WHAT NEEDS TO BE DONE: Below is some data. Retype exactly the lines starting at the one with "Let $X$ be any" and ending at the one with "F_1 \to F_0\]".
□ □ □ □ □
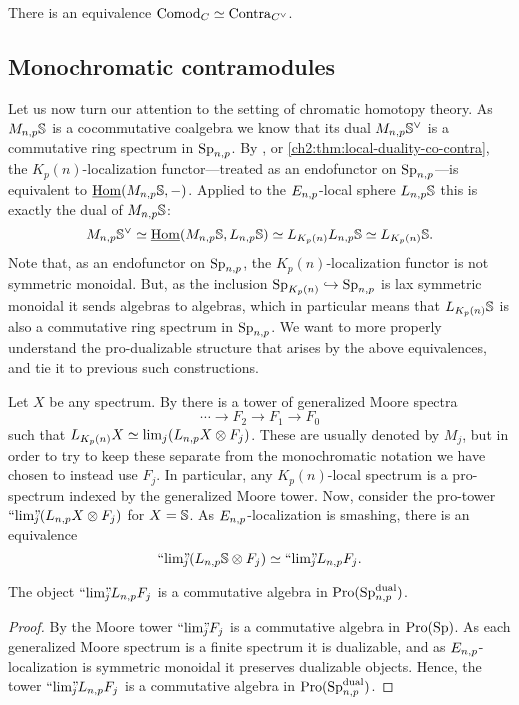 \begin{corollary}
    There is an equivalence $\Comod_C \simeq \Contra_{C^\vee}$. 
\end{corollary}


\subsection{Monochromatic contramodules}

Let us now turn our attention to the setting of chromatic homotopy theory. As $M\np\S$ is a cocommutative coalgebra we know that its dual $M\np\S^\vee$ is a commutative ring spectrum in $\Sp\np$. By \cite[2.21(4)]{barthel-heard-valenzuela_2018}, or \cref{ch2:thm:local-duality-co-contra}, the $K_p(n)$-localization functor---treated as an endofunctor on $\Sp\np$---is equivalent to $\iHom(M\np\S,-)$. Applied to the $E\np$-local sphere $L\np\S$ this is exactly the dual of $M\np\S$:
\[M\np \S^\vee \simeq \iHom(M\np\S, L\np\S)\simeq L_\Kpn L\np\S \simeq L_\Kpn\S.\]
Note that, as an endofunctor on $\Sp\np$, the $K_p(n)$-localization functor is not symmetric monoidal. But, as the inclusion $\Sp_\Kpn\hookrightarrow \Sp\np$ is lax symmetric monoidal it sends algebras to algebras, which in particular means that $L_\Kpn\S$ is also a commutative ring spectrum in $\Sp\np$. We want to more properly understand the pro-dualizable structure that arises by the above equivalences, and tie it to previous such constructions. 

\begin{construction}
    Let $X$ be any spectrum. By \cite[4.22, 7.10(e)]{hovey-strickland_99} there is a tower of generalized Moore spectra 
    \[\cdots \to F_2 \to F_1 \to F_0\]
    such that $L_\Kpn X \simeq \lim_j (L\np X \otimes F_j)$. These are usually denoted by $M_j$, but in order to try to keep these separate from the monochromatic notation we have chosen to instead use $F_j$. In particular, any $K_p(n)$-local spectrum is a pro-spectrum indexed by the generalized Moore tower. Now, consider the pro-tower $\prolim (L\np X \otimes F_j)$ for $X=\S$. As $E\np$-localization is smashing, there is an equivalence 
    \[\prolim (L\np \S \otimes F_j)\simeq \prolim L\np F_j.\]
\end{construction}

\begin{lemma}
    \label{ch2:lm:Moore-tower-in-local-dualizable}
    The object $\prolim L\np F_j$ is a commutative algebra in $\Pro(\Sp\np\dual)$. 
\end{lemma}
\begin{proof}
    By \cite[6.3]{davis-lawson_2014} the Moore tower $\prolim F_j$ is a commutative algebra in $\Pro(\Sp)$. As each generalized Moore spectrum is a finite spectrum it is dualizable, and as $E\np$-localization is symmetric monoidal it preserves dualizable objects. Hence, the tower $\prolim L\np F_j$ is a commutative algebra in $\Pro(\Sp\np\dual)$. 
\end{proof}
□ □ □ □ □
RESPONSE AREA:
    Let $X$ be any spectrum. By \cite[4.22, 7.10(e)]{hovey-strickland_99} there is a tower of generalized Moore spectra 
    \[\cdots \to F_2 \to F_1 \to F_0\]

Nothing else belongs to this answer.